[RECORDS FOR THE EXERCISE Boundary: Start]

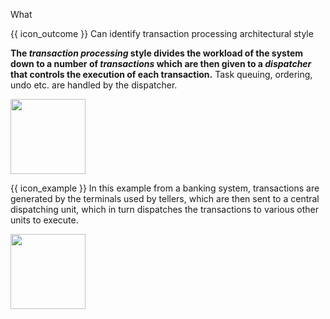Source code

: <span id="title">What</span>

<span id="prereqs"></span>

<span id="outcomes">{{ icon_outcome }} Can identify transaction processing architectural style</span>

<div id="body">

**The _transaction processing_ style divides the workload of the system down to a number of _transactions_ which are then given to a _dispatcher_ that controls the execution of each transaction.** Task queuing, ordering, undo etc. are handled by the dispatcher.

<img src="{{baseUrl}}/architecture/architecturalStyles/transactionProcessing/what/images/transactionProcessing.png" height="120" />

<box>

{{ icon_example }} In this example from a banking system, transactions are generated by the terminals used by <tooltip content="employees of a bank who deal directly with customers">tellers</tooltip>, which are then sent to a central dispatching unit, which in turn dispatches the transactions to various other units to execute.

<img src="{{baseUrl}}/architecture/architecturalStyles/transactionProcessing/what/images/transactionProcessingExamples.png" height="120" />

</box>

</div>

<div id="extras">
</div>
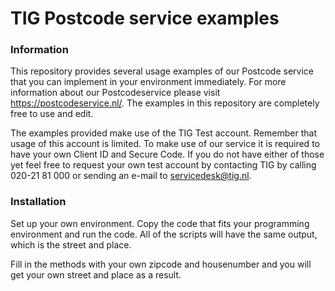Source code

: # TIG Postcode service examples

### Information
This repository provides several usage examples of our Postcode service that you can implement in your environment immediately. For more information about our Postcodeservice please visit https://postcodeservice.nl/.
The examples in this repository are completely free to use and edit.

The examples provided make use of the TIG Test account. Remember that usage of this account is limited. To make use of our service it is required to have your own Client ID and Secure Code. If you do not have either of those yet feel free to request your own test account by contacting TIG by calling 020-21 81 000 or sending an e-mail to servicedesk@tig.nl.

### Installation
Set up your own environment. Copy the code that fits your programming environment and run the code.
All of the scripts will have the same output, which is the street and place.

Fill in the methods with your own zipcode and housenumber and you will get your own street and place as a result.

[RECORDS FOR THE EXERCISE Boundary: End]

YOUR GOAL -
Say how many lines of the preceding data include the word "will". The number is the whole answer.

RESULT OF THE TASK -
2